Profundas mudanças costumam ocorrer somente depois de baques traumáticos. Com a Juventus foi assim. Entre os efeitos da eclosão do Calciopoli e o eneacampeonato na Serie A, a Velha Senhora atravessou momentos de turbulência, que ficaram marcados de forma negativa na história do clube. O mais nefasto deles talvez tenha acontecido na temporada 2009-10: uma derrota catastrófica para o Fulham, na Liga Europa, que mostrou o quão difícil seria para a equipe se reerguer.

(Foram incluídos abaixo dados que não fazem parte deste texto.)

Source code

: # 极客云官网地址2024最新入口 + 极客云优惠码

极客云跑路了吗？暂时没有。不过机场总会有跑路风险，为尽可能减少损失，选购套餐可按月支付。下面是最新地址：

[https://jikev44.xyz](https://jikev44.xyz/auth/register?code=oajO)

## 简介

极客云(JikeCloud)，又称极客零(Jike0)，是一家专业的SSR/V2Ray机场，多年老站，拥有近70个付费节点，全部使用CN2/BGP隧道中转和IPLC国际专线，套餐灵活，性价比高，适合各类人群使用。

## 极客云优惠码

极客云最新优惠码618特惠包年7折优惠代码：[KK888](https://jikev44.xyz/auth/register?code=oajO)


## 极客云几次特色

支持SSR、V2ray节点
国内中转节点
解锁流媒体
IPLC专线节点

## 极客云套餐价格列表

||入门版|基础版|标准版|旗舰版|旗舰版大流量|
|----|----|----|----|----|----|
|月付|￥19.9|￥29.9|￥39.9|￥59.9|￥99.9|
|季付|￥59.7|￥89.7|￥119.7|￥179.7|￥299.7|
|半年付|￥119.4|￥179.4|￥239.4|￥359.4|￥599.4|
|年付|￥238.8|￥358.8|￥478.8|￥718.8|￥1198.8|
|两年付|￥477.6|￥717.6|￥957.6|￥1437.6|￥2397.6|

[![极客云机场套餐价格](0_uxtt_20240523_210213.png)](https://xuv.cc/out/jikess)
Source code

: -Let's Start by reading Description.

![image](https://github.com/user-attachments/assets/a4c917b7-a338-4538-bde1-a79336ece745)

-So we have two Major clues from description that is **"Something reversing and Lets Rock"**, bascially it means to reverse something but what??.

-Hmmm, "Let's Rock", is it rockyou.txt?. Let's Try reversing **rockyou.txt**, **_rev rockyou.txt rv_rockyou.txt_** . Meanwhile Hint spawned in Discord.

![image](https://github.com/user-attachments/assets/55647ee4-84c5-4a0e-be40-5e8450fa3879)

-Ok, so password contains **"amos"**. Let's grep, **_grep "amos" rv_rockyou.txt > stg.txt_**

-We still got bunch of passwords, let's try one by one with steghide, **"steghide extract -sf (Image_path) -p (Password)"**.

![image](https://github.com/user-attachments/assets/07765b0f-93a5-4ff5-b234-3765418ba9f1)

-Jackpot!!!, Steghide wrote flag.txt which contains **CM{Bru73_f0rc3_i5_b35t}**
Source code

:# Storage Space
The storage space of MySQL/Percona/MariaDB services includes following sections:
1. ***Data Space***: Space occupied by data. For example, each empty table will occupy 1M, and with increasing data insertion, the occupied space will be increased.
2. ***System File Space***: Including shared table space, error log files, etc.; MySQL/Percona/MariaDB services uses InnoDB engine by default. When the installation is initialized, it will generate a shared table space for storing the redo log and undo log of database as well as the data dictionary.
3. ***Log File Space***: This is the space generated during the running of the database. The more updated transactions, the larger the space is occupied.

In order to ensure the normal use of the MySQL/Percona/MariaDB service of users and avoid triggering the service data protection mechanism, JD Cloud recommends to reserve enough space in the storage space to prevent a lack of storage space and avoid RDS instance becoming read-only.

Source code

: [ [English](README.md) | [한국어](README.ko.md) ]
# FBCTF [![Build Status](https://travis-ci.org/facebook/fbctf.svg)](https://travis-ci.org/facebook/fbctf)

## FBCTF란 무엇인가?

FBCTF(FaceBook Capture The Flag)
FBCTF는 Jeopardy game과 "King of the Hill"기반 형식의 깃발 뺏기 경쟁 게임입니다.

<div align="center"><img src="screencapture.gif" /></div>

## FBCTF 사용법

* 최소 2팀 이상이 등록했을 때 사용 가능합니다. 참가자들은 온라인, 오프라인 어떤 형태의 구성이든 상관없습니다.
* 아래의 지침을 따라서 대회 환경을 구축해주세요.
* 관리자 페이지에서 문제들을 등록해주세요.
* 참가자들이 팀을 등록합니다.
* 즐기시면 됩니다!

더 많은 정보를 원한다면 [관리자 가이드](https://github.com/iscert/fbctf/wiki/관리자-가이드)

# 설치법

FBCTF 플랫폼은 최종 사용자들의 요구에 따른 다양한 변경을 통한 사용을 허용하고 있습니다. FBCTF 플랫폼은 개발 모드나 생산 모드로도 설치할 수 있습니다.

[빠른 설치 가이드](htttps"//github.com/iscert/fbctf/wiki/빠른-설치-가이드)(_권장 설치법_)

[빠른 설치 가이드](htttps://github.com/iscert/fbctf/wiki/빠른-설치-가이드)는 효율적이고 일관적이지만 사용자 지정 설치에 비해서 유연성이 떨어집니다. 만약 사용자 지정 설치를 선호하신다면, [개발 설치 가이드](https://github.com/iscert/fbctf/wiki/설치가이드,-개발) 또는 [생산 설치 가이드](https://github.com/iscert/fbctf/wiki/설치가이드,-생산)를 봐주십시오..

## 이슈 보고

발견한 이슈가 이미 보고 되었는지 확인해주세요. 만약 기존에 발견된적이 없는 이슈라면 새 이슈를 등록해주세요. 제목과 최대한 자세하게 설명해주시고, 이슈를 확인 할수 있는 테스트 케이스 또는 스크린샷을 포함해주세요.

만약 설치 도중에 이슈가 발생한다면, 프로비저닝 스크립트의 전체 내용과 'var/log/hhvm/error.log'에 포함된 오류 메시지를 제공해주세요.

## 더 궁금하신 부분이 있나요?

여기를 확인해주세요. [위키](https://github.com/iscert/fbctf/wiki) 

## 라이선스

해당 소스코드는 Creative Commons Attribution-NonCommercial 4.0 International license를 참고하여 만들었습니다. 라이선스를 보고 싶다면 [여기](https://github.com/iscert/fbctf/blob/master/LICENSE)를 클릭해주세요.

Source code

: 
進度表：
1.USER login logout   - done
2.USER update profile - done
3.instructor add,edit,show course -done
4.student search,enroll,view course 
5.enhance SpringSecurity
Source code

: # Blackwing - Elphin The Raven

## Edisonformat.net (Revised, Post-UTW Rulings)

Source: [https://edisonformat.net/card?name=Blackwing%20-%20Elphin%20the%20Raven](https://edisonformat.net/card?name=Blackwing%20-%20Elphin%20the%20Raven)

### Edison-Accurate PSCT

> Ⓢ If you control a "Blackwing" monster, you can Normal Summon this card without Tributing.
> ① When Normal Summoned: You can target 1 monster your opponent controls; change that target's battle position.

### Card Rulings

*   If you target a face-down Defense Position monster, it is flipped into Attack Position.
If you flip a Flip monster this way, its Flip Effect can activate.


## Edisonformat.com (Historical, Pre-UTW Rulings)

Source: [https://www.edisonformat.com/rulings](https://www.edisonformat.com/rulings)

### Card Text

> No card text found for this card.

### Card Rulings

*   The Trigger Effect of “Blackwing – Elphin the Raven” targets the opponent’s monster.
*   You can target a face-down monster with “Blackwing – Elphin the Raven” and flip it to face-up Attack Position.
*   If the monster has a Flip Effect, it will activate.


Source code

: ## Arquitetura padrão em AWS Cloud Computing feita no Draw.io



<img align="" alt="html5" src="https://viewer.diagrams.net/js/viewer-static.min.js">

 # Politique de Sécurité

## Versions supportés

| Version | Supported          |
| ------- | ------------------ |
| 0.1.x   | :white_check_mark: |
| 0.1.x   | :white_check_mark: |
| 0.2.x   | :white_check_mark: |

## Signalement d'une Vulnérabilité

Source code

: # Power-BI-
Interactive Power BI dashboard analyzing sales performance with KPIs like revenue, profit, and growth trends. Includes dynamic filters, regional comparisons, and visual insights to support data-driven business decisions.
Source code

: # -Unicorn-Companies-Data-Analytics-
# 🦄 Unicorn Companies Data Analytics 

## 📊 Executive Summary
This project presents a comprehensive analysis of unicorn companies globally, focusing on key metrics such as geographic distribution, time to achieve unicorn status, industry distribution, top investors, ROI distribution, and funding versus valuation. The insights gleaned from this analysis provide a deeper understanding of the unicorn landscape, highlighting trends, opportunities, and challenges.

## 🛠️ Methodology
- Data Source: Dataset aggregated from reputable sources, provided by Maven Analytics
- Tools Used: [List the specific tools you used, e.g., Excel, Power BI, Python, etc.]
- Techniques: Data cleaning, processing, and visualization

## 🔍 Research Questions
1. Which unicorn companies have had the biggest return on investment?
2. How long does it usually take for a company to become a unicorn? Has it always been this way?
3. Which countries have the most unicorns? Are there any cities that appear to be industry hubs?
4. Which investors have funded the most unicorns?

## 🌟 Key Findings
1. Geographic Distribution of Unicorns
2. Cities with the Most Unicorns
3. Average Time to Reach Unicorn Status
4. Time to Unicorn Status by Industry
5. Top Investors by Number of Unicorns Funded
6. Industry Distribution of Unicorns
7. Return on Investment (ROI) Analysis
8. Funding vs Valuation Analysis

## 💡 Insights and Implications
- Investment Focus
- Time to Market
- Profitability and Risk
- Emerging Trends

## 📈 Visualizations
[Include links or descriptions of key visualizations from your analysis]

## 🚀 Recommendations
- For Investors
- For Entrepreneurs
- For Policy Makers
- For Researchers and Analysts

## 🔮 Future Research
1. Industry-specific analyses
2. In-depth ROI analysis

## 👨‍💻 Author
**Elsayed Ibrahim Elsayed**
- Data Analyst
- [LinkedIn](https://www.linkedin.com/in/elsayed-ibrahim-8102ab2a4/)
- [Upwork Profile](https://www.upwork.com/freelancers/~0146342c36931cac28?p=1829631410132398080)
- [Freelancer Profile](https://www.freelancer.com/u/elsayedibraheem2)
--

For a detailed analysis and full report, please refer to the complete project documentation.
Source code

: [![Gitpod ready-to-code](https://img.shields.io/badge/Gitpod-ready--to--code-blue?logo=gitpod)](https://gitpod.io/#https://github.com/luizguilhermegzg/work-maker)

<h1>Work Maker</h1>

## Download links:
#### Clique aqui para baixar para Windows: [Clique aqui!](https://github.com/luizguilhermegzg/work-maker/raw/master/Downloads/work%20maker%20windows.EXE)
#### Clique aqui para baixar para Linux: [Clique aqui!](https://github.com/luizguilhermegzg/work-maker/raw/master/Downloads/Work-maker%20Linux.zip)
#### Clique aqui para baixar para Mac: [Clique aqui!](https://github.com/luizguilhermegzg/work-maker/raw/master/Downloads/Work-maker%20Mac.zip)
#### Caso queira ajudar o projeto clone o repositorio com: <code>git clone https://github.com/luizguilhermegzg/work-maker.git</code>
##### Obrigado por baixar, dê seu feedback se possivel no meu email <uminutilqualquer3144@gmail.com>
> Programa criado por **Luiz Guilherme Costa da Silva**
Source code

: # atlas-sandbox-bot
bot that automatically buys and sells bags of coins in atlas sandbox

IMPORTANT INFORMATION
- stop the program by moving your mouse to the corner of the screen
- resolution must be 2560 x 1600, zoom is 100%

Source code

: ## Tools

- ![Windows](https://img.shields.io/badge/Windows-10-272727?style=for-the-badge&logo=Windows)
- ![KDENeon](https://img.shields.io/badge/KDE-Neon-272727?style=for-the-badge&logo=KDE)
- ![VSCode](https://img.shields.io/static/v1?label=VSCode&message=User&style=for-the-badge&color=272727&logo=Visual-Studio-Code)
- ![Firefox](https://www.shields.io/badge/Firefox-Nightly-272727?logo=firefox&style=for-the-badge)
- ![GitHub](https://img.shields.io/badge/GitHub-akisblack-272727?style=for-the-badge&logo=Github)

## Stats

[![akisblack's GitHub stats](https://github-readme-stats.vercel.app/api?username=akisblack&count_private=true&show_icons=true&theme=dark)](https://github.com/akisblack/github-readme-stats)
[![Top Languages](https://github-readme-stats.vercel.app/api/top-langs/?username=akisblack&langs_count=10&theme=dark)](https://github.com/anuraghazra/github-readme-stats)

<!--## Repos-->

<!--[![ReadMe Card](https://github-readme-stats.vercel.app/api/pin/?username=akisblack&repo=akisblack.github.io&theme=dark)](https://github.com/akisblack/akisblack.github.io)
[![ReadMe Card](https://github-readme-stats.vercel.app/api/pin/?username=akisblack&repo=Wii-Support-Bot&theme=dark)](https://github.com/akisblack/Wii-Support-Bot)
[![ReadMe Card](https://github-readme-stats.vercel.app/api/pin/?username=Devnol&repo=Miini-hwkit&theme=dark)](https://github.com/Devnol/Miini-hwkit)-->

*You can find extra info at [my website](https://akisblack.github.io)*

Sob o comando de Claudio Ranieri em 2008-09, a Juventus se classificou para Champions League. No entanto, o técnico deixou o clube por atritos com a diretoria e deu lugar a Ciro Ferrara, que não empolgou. O ídolo bianconero não conseguiu fazer um bom trabalho e terminou demitido após a 22ª rodada da Serie A, competição em que a Juve dividia a quinta posição com o Palermo. Na Liga dos Campeões, o desempenho foi ainda pior: a Velha Senhora ficou em terceiro num grupo com Bordeaux, Bayern de Munique e Maccabi Haifa, de modo que foi transferida para a Europa League. Já treinada por Alberto Zaccheroni, a equipe de Turim superou o Ajax nos 16 avos de final do torneio e avançou para enfrentar o Fulham.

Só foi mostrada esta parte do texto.